Source records →
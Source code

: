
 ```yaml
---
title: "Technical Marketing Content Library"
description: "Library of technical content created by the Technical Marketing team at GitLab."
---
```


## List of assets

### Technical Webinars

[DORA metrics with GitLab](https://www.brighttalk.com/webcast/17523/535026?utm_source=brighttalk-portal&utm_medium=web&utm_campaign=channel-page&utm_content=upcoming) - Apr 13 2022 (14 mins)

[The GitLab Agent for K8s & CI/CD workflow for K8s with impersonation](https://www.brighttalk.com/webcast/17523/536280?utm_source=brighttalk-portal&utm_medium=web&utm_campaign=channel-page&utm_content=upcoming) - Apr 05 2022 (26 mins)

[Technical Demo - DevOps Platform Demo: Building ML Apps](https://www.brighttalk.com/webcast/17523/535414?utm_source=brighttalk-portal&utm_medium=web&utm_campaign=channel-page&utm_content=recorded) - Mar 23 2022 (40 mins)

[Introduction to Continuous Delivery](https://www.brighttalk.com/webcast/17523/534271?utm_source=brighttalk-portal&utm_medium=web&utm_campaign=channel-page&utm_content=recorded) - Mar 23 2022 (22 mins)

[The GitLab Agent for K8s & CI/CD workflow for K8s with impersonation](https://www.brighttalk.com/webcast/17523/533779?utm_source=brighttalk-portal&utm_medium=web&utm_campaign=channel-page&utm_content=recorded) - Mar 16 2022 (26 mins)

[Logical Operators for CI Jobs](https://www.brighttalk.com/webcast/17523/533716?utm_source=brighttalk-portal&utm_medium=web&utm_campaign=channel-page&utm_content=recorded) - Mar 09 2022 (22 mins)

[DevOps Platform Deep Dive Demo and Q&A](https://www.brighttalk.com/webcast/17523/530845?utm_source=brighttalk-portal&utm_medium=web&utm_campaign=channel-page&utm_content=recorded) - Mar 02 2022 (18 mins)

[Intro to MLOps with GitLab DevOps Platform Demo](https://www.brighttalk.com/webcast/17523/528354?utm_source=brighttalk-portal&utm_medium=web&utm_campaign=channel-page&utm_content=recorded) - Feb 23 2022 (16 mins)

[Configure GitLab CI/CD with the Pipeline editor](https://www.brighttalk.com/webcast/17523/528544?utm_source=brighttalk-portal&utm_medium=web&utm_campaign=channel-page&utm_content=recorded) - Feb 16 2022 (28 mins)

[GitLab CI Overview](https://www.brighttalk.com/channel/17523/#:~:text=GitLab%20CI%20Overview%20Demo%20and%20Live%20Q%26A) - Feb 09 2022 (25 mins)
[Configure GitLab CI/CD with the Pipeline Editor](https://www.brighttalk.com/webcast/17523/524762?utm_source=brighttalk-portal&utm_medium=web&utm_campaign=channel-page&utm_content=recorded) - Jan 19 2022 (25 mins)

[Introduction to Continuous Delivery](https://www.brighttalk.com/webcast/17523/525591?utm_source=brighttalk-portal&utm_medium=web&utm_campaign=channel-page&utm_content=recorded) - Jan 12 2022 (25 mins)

What is needed → In the entries above, which lines hold the word "Marketing"? Copy them out.

Exercise solution →
title: "Technical Marketing Content Library"
description: "Library of technical content created by the Technical Marketing team at GitLab."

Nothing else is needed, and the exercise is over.